推しと清く正しい逢瀬(デート)生活 ーこっそり、隣人推しちゃいますー

 私はただただ頬を赤く染めるしかなかった。
 黙り込んでしまった私を庇うように、成瀬さんが声を上げる。
「お前、ちょっと馴れ馴れしすぎるぞ。石川さんに失礼なこと言うなよ」
 成瀬さんがじろりと蓮を睨む。その声は少し不機嫌そうだった。
 しかし、蓮はどこ吹く風。可笑しそうにニヤリと笑うと、成瀬さんの肩にポンと手を置いた。
「まぁ、本番前だ。そんなにカリカリすんなって。千紘のことも心配すんな。俺が隣で面倒見てやるから」
 その言葉は、私を一瞬にしてフリーズさせた。
 蓮の隣で? そんな夢のようなことがあっていいのだろうか。いや、よく考えたら、もうこの状況自体が夢のようなのだが。

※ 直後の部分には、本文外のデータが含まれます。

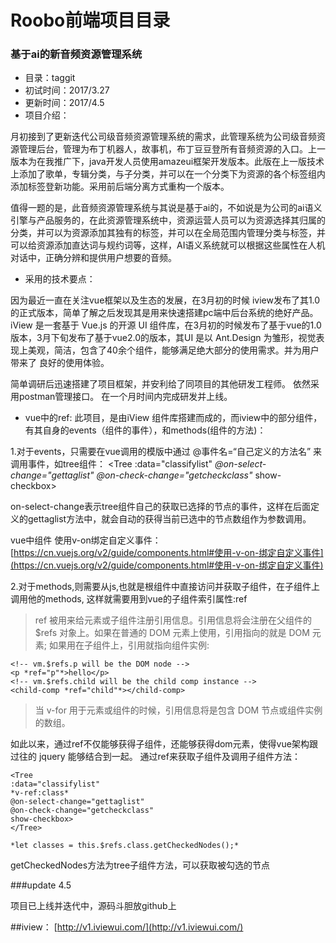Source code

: 
# Roobo前端项目目录

### 基于ai的新音频资源管理系统
*   目录：taggit
*   初试时间：2017/3.27
*   更新时间：2017/4.5
*   项目介绍：

月初接到了更新迭代公司级音频资源管理系统的需求，此管理系统为公司级音频资源管理后台，管理为布丁机器人，故事机，布丁豆豆登所有音频资源的入口。上一版本为在我推广下，java开发人员使用amazeui框架开发版本。此版在上一版技术上添加了歌单，专辑分类，与子分类，并可以在一个分类下为资源的各个标签组内添加标签登新功能。采用前后端分离方式重构一个版本。

值得一题的是，此音频资源管理系统与其说是基于ai的，不如说是为公司的ai语义引擎与产品服务的，在此资源管理系统中，资源运营人员可以为资源选择其归属的分类，并可以为资源添加其独有的标签，并可以在全局范围内管理分类与标签，并可以给资源添加直达词与规约词等，这样，AI语义系统就可以根据这些属性在人机对话中，正确分辨和提供用户想要的音频。

*   采用的技术要点：

因为最近一直在关注vue框架以及生态的发展，在3月初的时候 iview发布了其1.0的正式版本，简单了解之后发现其是用来快速搭建pc端中后台系统的绝好产品。
iView 是一套基于 Vue.js 的开源 UI 组件库，在3月初的时候发布了基于vue的1.0版本，3月下旬发布了基于vue2.0的版本，其UI 是以 Ant.Design 为雏形，视觉表现上美观，简洁，包含了40余个组件，能够满足绝大部分的使用需求。并为用户带来了 良好的使用体验。

简单调研后迅速搭建了项目框架，并安利给了同项目的其他研发工程师。 依然采用postman管理接口。
在一个月时间内完成研发并上线。

*  vue中的ref:
此项目，是由iView 组件库搭建而成的，而iview中的部分组件，有其自身的events（组件的事件），和methods(组件的方法)：

1.对于events，只需要在vue调用的模版中通过 @事件名=“自己定义的方法名” 来调用事件，如tree组件：
    <Tree
    :data="classifylist"
    *@on-select-change="gettaglist"*
    *@on-check-change="getcheckclass"*
    show-checkbox>
    </Tree>

on-select-change表示tree组件自己的获取已选择的节点的事件，这样在后面定义的gettaglist方法中，就会自动的获得当前已选中的节点数组作为参数调用。

vue中组件 使用v-on绑定自定义事件：
[https://cn.vuejs.org/v2/guide/components.html#使用-v-on-绑定自定义事件](https://cn.vuejs.org/v2/guide/components.html#使用-v-on-绑定自定义事件)

2.对于methods,则需要从js,也就是根组件中直接访问并获取子组件，在子组件上调用他的methods,
这样就需要用到vue的子组件索引属性:ref

>ref 被用来给元素或子组件注册引用信息。引用信息将会注册在父组件的 $refs 对象上。如果在普通的 DOM 元素上使用，引用指向的就是 DOM 元素; 如果用在子组件上，引用就指向组件实例:

    <!-- vm.$refs.p will be the DOM node -->
    <p *ref="p"*>hello</p>
    <!-- vm.$refs.child will be the child comp instance -->
    <child-comp *ref="child"*></child-comp>

>当 v-for 用于元素或组件的时候，引用信息将是包含 DOM 节点或组件实例的数组。

如此以来，通过ref不仅能够获得子组件，还能够获得dom元素，使得vue架构跟过往的 jquery 能够结合到一起。
通过ref来获取子组件及调用子组件方法：

    <Tree
    :data="classifylist"
    *v-ref:class*
    @on-select-change="gettaglist"
    @on-check-change="getcheckclass"
    show-checkbox>
    </Tree>

    *let classes = this.$refs.class.getCheckedNodes();*

getCheckedNodes方法为tree子组件方法，可以获取被勾选的节点

###update 4.5

项目已上线并迭代中，源码斗胆放github上




##iview：
[http://v1.iviewui.com/](http://v1.iviewui.com/)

 夢見心地で思わず天を仰いだその時、館内アナウンスが開演三十分前を告げた。
「じゃあ、千紘。行こうか」
 ポンと私の肩を叩くと、蓮はひらりと出口へ歩き出す。
 私はハッと我に返り、慌てて成瀬さんに声をかけた。
「あの……舞台、頑張ってください。開演前にお邪魔しました」
 ペコリと頭を下げた私に、成瀬さんは目を細めて笑った。
「うん。頑張るよ」
 そんなやり取りをしていると、蓮が笑いながら「早く来い」と急かしてきた。
 私はもう一度成瀬さんにお辞儀をしてから控え室を出る。
 去り際、蓮が室内に意味深な言葉を投げた。
「そういえば、結果出たぞ。次の日程はまた連絡が入るから」
 それに応えるように、成瀬さんの「わかった」という短い返事が聞こえる。
「……話したのか?」
 蓮がチラリと私の方を見た。
 なんだろう? 私が聞いたらマズい話なのかな。
 どうしたものかと戸惑っていると、「まだ。近いうちに言う」と成瀬さんの声。
「了解。じゃあな」
 蓮は室内に向かって軽く手を振ると、そのままスタスタと歩き出した。
 今の会話……なんだろう? 気になるけれど、今は聞くタイミングではなさそう。
 私は黙って蓮の後をついて行った。
 開演十五分前。
 私たちは関係者席へと入った。席は舞台から少し離れた後方だったけれど、それでも十分に見やすい位置だ。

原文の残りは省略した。